The dining room was filled with novices and disciples and a handful of adepts chatting over the evening meal, but the table in the center of the room where she, Gilon, and Adriel usually sat was still vacant. “What are you doing at this table? Why not our usual?”

“Quieter. More private.”

“Uh oh,” she said, eyeing him warily. “You aren’t getting yourself into trouble, are you?”

“No, not yet. Get your food and I’ll tell you about it.”

“Aren’t you eating?”

“I’ll get mine later. I wanted to hold the table until you got here.”

She got in line and filled two bowls with rice, chicken, egg, and vegetables, though the women serving the food eyed her suspiciously. She assured them one was for her friend.

“Thanks,” he said, taking the second bowl when she returned.

She sat across from him. “So, what’s your news?”

“I went to the First Godly Redeemer to use a god vessel to ask Retar about your missing books. I thought it couldn’t hurt to ask him, right? He’s a god. He would know who took your books.”

Jora barely tasted her food as she ate, listening intently. She nodded for him to go on.

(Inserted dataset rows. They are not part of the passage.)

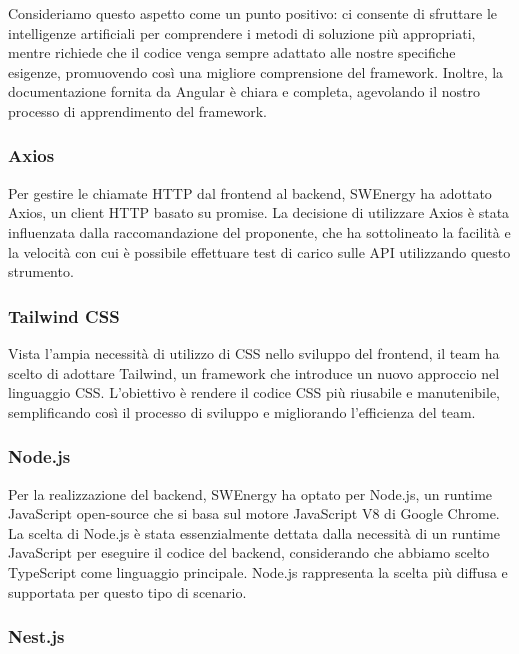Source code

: Consideriamo questo aspetto come un punto positivo: ci consente di sfruttare le
intelligenze artificiali per comprendere i metodi di soluzione più appropriati,
mentre richiede che il codice venga sempre adattato alle nostre specifiche
esigenze, promuovendo così una migliore comprensione del framework. Inoltre, la
documentazione fornita da Angular è chiara e completa, agevolando il nostro
processo di apprendimento del framework.

\subsubsection{Axios}

Per gestire le chiamate HTTP dal frontend al backend, SWEnergy ha adottato
Axios, un client HTTP basato su promise. La decisione di utilizzare Axios è
stata influenzata dalla raccomandazione del proponente, che ha sottolineato la
facilità e la velocità con cui è possibile effettuare test di carico sulle API
utilizzando questo strumento.

\subsubsection{Tailwind CSS}

Vista l'ampia necessità di utilizzo di CSS nello sviluppo del frontend, il team
ha scelto di adottare Tailwind, un framework che introduce un nuovo approccio
nel linguaggio CSS. L'obiettivo è rendere il codice CSS più riusabile e
manutenibile, semplificando così il processo di sviluppo e migliorando
l'efficienza del team.

\subsubsection{Node.js}

Per la realizzazione del backend, SWEnergy ha optato per Node.js, un runtime
JavaScript open-source che si basa sul motore JavaScript V8 di Google Chrome. La
scelta di Node.js è stata essenzialmente dettata dalla necessità di un runtime
JavaScript per eseguire il codice del backend, considerando che abbiamo scelto
TypeScript come linguaggio principale. Node.js rappresenta la scelta più diffusa
e supportata per questo tipo di scenario.

\subsubsection{Nest.js}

“Well, he said he wasn’t the kind of god to tattle on anyone. Whoever heard of a god talking like that? Anyway, he said that if I sat there in the chamber for a couple of minutes, I might find out for myself. So I did. I sat in that cramped, wooden chamber, smelling that foul monkey—”

“You got a monkey?” she asked, giggling. “I’ll bet that was pleasant. I got a parrot.”

“Which chamber?”

“Number four. Anyway, you were sitting there...”

“...and through the ironwork in the door, I see someone walk in wearing yellow robes.”

“Go on.”

“He had a messenger’s bag over one shoulder, sort of clutching the bag to his belly as if he were afraid of letting it go.”

“And?”

“It was Elder Sonnis.” His tone of voice sounded like he was revealing a huge secret she hadn’t known.

She gave him an impatient look. “I guessed that much.”

“Oh. Well, he said something to the cantor at the desk, who then got up and left. Then Dominee Ibsa came out and greeted him. I couldn’t hear what they said after that. They spoke in near whispers, and I was too far away.”

Jora motioned with her hand for him to keep going.

“Then he opened the bag, pulled out two books, and handed them to the dominee.” Gilon slapped the table as if he knew who was behind the theft all along. “Those were your books.”

They could have been other books. Books he’d borrowed from the dominee, perhaps in preparation for becoming an elder. “Perhaps. What did they look like?”

He squinted at the ceiling. “One had a tan cover, and the other was dark. Blue maybe, or black. The light was too dim to see for certain.”

Her face warmed. “The dark one—was it thicker or thinner than the tan?”

“Definitely thinner. The tan one was quite thick.”

So it was Sonnis who’d stolen her books. Perhaps not the elder himself, but he’d had a hand in it, probably sending one of his disciples to do it.